Desafección y desprestigio institucional como consecuencia de la prepotencia y la altanería

Todo esto está llevando a derivas peligrosas para el futuro de la democracia en España. Cada día, ante la imagen de impunidad de la clase política, convertida en casta intocable, va aumentando no sólo el desprestigio de las instituciones, sino también la desafección hacia ellas. El hartazgo de la ciudadanía es cada vez mayor y más evidente. Estos días, sesudos politólogos y opinólogos, ante el fenómeno Alvise, daban alambicadas explicaciones, agitando el fantasma de la ultramegaextrasuperderechaderechona para explicar su éxito, cuando la causa es más sencilla: muchos le han votado sencillamente porque están cansados y hastiados de unos políticos autorreferenciales, capaces de amnistiarse los mayores delitos pero incapaces de asumir responsabilidades de cualquier índole.

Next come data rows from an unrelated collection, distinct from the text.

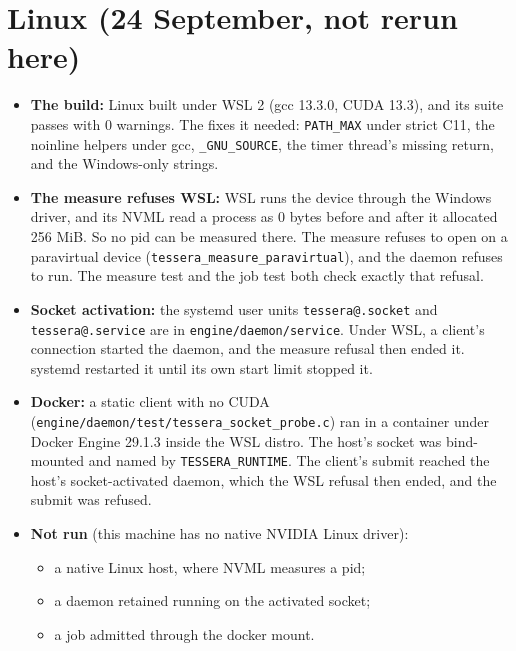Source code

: \section{\texorpdfstring{Linux (24 September, not rerun here)}{Linux (24 September, not rerun here)}}

\begin{itemize}
\item \textbf{The build:} Linux built under WSL 2 (gcc 13.3.0, CUDA 13.3), and its suite passes with 0 warnings. The fixes it needed: \texttt{PATH\_\allowbreak{}MAX} under strict C11, the noinline helpers under gcc, \texttt{\_\allowbreak{}GNU\_\allowbreak{}SOURCE}, the timer thread's missing return, and the Windows-only strings.
\item \textbf{The measure refuses WSL:} WSL runs the device through the Windows driver, and its NVML read a process as 0 bytes before and after it allocated 256 MiB. So no pid can be measured there. The measure refuses to open on a paravirtual device (\texttt{tessera\_\allowbreak{}measure\_\allowbreak{}paravirtual}), and the daemon refuses to run. The measure test and the job test both check exactly that refusal.
\item \textbf{Socket activation:} the systemd user units \texttt{tessera@.\allowbreak{}socket} and \texttt{tessera@.\allowbreak{}service} are in \texttt{engine/\allowbreak{}daemon/\allowbreak{}service}. Under WSL, a client's connection started the daemon, and the measure refusal then ended it. systemd restarted it until its own start limit stopped it.
\item \textbf{Docker:} a static client with no CUDA (\texttt{engine/\allowbreak{}daemon/\allowbreak{}test/\allowbreak{}tessera\_\allowbreak{}socket\_\allowbreak{}probe.\allowbreak{}c}) ran in a container under Docker Engine 29.1.3 inside the WSL distro. The host's socket was bind-mounted and named by \texttt{TESSERA\_\allowbreak{}RUNTIME}. The client's submit reached the host's socket-activated daemon, which the WSL refusal then ended, and the submit was refused.
\item \textbf{Not run} (this machine has no native NVIDIA Linux driver):

\begin{itemize}
\item a native Linux host, where NVML measures a pid;
\item a daemon retained running on the activated socket;
\item a job admitted through the docker mount.
\end{itemize}
\end{itemize}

Un enfado que va creciendo de modo imparable y que nuestra casta política, en su terrible ceguera, como la de la nobleza francesa antes de la Revolución, es incapaz de ver. Los griegos decían que los dioses cegaban a los que querían perder. Cuando la clase política tradicional quiera reaccionar, será ya demasiado tarde.

En la Roma imperial, cuando se celebraba el triunfo de un militar victorioso, mientras éste desfilaba entre la multitud que le aclamaba, a su lado iba un siervo diciendo “¡Mira detrás de ti! Recuerda que eres un hombre”. Los papas heredaron esta tradición, transformada; cuando todavía eran coronados, durante la ceremonia, al ser trasladado en la silla gestatoria, por tres veces en un brasero se quemaba estopa, que se consumía rápidamente, mientras se le decía Sancte Pater, sic transit gloria mundi. Nuestros actuales políticos carecen de alguien que les recuerde sus limitaciones. Y tampoco tienen la grandeza de un Portocarrero para reconocerlas. Así nos va.